In their defence the appellants contended that they upon arrival at their destination, they parted company with Muthamia.

This is a first appellate court.   As expected, I have analyzed and evaluated afresh all the evidence adduced before the lower court and I have drawn my own conclusions while bearing in mind that I neither saw nor heard any of the witnesses. I will be guided by the celebrated case of OKENO Vs. REPUBLIC 1972 EA 32.

This case was heard from beginning to the end by only one magistrate.

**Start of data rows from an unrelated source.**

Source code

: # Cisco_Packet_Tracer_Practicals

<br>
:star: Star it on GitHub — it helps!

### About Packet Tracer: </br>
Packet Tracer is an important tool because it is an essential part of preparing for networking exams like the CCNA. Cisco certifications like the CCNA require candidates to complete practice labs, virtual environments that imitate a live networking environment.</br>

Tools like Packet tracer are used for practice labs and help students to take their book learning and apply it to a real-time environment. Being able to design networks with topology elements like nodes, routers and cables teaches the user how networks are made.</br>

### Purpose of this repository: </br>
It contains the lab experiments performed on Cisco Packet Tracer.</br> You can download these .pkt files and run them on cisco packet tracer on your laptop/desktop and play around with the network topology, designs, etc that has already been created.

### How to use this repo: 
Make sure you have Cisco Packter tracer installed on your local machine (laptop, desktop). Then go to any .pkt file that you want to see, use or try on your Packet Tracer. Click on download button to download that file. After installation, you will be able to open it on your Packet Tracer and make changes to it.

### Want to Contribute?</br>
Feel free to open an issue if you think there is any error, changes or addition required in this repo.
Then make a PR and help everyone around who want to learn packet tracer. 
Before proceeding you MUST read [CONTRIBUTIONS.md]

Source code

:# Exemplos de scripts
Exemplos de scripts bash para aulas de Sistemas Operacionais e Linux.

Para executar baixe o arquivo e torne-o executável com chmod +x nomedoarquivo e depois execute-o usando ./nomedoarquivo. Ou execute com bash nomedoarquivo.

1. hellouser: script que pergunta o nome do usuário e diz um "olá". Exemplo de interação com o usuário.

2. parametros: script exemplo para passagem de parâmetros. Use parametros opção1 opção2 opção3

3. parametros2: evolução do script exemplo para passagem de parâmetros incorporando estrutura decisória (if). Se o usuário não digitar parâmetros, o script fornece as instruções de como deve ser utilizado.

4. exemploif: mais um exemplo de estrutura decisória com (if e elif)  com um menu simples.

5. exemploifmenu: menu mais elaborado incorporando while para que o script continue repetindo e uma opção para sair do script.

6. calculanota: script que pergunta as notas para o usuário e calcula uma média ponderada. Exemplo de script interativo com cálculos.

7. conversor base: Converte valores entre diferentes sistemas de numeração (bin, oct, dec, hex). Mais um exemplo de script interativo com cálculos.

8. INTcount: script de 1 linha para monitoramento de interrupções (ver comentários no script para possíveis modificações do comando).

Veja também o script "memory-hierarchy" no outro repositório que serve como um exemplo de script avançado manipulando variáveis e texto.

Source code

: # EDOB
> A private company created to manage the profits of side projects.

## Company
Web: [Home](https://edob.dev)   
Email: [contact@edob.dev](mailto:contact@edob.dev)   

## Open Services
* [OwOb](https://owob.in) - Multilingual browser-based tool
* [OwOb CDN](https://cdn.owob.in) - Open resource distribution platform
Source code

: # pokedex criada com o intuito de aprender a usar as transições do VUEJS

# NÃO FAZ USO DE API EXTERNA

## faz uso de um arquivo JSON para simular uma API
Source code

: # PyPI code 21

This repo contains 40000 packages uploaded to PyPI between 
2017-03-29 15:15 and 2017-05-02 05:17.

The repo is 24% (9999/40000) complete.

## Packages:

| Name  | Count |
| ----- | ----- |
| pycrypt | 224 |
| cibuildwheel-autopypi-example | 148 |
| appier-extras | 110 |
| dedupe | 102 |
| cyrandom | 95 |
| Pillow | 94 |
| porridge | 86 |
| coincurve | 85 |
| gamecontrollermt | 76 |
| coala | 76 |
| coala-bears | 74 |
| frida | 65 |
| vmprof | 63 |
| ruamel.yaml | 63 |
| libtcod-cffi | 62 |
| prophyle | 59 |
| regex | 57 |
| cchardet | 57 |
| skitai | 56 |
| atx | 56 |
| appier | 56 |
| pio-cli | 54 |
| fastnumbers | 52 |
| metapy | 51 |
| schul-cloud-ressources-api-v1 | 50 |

Section 200 of the CPC provides as follows:

(1) Subject to subsection (3), where a magistrate, after having heard and recorded the whole or part of the evidence in a trial, ceases to exercise jurisdiction therein and is succeeded by another magistrate who has and exercises that jurisdiction, the succeeding magistrate may—

(a) deliver a judgment that has been written and signed but not delivered by his predecessor; or

(b) where judgment has not been written and signed by his predecessor, act on the evidence recorded by that predecessor, or resummon the witnesses and recommence the trial.

(2) Where a magistrate who has delivered judgment in a case but has not passed sentence, ceases to exercise jurisdiction therein and is succeeded by a magistrate who has and exercises that jurisdiction, the succeeding magistrate may pass sentence or make any order that he could have made if he had delivered judgment.

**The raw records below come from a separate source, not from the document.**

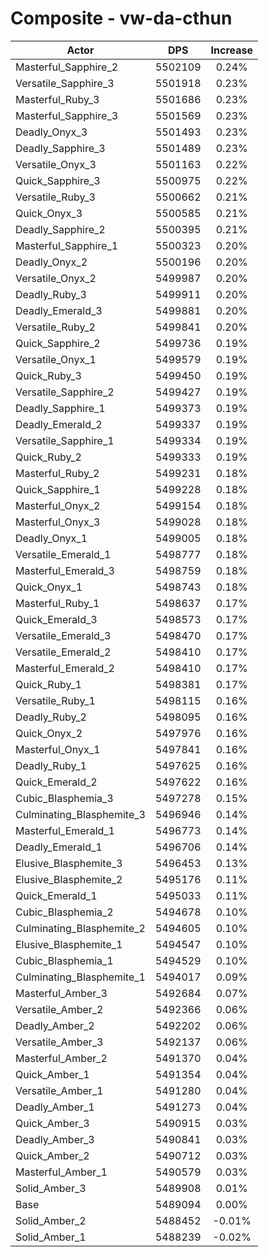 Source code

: # Composite - vw-da-cthun
| Actor | DPS | Increase |
|---|:---:|:---:|
|Masterful_Sapphire_2|5502109|0.24%|
|Versatile_Sapphire_3|5501918|0.23%|
|Masterful_Ruby_3|5501686|0.23%|
|Masterful_Sapphire_3|5501569|0.23%|
|Deadly_Onyx_3|5501493|0.23%|
|Deadly_Sapphire_3|5501489|0.23%|
|Versatile_Onyx_3|5501163|0.22%|
|Quick_Sapphire_3|5500975|0.22%|
|Versatile_Ruby_3|5500662|0.21%|
|Quick_Onyx_3|5500585|0.21%|
|Deadly_Sapphire_2|5500395|0.21%|
|Masterful_Sapphire_1|5500323|0.20%|
|Deadly_Onyx_2|5500196|0.20%|
|Versatile_Onyx_2|5499987|0.20%|
|Deadly_Ruby_3|5499911|0.20%|
|Deadly_Emerald_3|5499881|0.20%|
|Versatile_Ruby_2|5499841|0.20%|
|Quick_Sapphire_2|5499736|0.19%|
|Versatile_Onyx_1|5499579|0.19%|
|Quick_Ruby_3|5499450|0.19%|
|Versatile_Sapphire_2|5499427|0.19%|
|Deadly_Sapphire_1|5499373|0.19%|
|Deadly_Emerald_2|5499337|0.19%|
|Versatile_Sapphire_1|5499334|0.19%|
|Quick_Ruby_2|5499333|0.19%|
|Masterful_Ruby_2|5499231|0.18%|
|Quick_Sapphire_1|5499228|0.18%|
|Masterful_Onyx_2|5499154|0.18%|
|Masterful_Onyx_3|5499028|0.18%|
|Deadly_Onyx_1|5499005|0.18%|
|Versatile_Emerald_1|5498777|0.18%|
|Masterful_Emerald_3|5498759|0.18%|
|Quick_Onyx_1|5498743|0.18%|
|Masterful_Ruby_1|5498637|0.17%|
|Quick_Emerald_3|5498573|0.17%|
|Versatile_Emerald_3|5498470|0.17%|
|Versatile_Emerald_2|5498410|0.17%|
|Masterful_Emerald_2|5498410|0.17%|
|Quick_Ruby_1|5498381|0.17%|
|Versatile_Ruby_1|5498115|0.16%|
|Deadly_Ruby_2|5498095|0.16%|
|Quick_Onyx_2|5497976|0.16%|
|Masterful_Onyx_1|5497841|0.16%|
|Deadly_Ruby_1|5497625|0.16%|
|Quick_Emerald_2|5497622|0.16%|
|Cubic_Blasphemia_3|5497278|0.15%|
|Culminating_Blasphemite_3|5496946|0.14%|
|Masterful_Emerald_1|5496773|0.14%|
|Deadly_Emerald_1|5496706|0.14%|
|Elusive_Blasphemite_3|5496453|0.13%|
|Elusive_Blasphemite_2|5495176|0.11%|
|Quick_Emerald_1|5495033|0.11%|
|Cubic_Blasphemia_2|5494678|0.10%|
|Culminating_Blasphemite_2|5494605|0.10%|
|Elusive_Blasphemite_1|5494547|0.10%|
|Cubic_Blasphemia_1|5494529|0.10%|
|Culminating_Blasphemite_1|5494017|0.09%|
|Masterful_Amber_3|5492684|0.07%|
|Versatile_Amber_2|5492366|0.06%|
|Deadly_Amber_2|5492202|0.06%|
|Versatile_Amber_3|5492137|0.06%|
|Masterful_Amber_2|5491370|0.04%|
|Quick_Amber_1|5491354|0.04%|
|Versatile_Amber_1|5491280|0.04%|
|Deadly_Amber_1|5491273|0.04%|
|Quick_Amber_3|5490915|0.03%|
|Deadly_Amber_3|5490841|0.03%|
|Quick_Amber_2|5490712|0.03%|
|Masterful_Amber_1|5490579|0.03%|
|Solid_Amber_3|5489908|0.01%|
|Base|5489094|0.00%|
|Solid_Amber_2|5488452|-0.01%|
|Solid_Amber_1|5488239|-0.02%|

(3) Where a succeeding magistrate commences the hearing of proceedings and part of the evidence has been recorded by his predecessor, the accused person may demand that any witness be resummoned and reheard and the succeeding magistrate shall inform the accused person of that right.

(4) Where an accused person is convicted upon evidence that was not wholly recorded by the convicting magistrate, the High Court may, if it is of the opinion that the accused person was materially prejudiced thereby, set aside the conviction and may order a new trial.

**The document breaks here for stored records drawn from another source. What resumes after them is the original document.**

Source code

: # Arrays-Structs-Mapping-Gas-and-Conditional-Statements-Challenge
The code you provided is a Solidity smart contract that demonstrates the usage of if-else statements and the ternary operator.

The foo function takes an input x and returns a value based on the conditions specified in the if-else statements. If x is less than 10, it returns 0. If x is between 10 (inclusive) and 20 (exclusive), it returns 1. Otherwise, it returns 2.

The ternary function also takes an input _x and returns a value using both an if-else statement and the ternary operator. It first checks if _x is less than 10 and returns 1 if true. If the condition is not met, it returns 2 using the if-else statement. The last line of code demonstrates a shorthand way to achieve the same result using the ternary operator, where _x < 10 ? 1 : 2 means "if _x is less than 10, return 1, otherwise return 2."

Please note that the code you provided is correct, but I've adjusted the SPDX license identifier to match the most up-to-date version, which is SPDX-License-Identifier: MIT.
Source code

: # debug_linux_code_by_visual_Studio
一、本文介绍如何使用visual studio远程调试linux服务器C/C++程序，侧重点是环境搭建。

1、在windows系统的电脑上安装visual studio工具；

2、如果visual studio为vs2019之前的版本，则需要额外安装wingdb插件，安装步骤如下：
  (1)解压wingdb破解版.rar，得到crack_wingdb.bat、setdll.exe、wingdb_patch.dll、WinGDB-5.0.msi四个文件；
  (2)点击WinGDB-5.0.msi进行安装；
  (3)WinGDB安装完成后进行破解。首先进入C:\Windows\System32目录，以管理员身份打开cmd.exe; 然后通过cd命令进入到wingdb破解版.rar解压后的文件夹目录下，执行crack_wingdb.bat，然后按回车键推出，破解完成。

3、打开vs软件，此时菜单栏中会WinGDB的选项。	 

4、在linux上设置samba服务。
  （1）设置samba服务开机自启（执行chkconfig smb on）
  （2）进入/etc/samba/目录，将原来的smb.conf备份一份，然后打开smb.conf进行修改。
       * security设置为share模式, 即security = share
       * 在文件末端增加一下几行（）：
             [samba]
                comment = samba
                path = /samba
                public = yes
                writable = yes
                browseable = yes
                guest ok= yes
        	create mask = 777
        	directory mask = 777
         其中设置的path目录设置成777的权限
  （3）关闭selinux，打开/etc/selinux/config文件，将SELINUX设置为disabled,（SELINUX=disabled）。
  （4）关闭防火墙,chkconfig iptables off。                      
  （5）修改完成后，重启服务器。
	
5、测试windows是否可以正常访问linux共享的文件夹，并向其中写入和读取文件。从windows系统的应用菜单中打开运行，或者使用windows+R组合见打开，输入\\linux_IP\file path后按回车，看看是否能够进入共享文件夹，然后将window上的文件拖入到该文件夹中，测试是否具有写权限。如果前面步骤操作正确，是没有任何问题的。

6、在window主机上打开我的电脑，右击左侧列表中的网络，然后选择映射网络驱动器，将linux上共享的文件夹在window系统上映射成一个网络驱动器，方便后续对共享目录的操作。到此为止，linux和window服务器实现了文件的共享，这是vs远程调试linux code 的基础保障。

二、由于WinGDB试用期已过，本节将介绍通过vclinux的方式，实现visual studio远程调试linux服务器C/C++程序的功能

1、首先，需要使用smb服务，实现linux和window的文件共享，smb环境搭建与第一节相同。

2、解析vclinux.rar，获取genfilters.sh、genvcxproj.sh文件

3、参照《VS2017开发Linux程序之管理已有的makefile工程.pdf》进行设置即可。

The circumstances for invoking this section did not arise. This complaint is therefore misguided.

In the case of REPUBLIC V VERONICA WANJUE NJUE [2014] eKLR circumstantial evidence was defined as follows:

“Circumstantial evidence means evidence that tends to prove a fact indirectly by proving other events or circumstances which afford a basis for reasonable inference of the occurrence of the fact at issue. The circumstances should be of a conclusive nature and tendency and they should be such as to exclude every hypothesis but the one proposed to be proved”.

Clearly, circumstantial evidence is not illegal. There are instances when such evidence is the best evidence. In the instant case , the learned trial magistrate did not need to rely on circumstantial evidence for there was ample direct evidence with unbroken chain from Isiolo, where Muthamia was robbed of the motor cycle to where the engine of the motor cycle in issue was recovered.

Although the recovered exhibit was not found on the appellants, they led police officers to where it was recovered and evidence was adduced to the effect that they were the ones who had sold it there.

There was overwhelming evidence against both appellants. Their appeal is accordingly dismissed.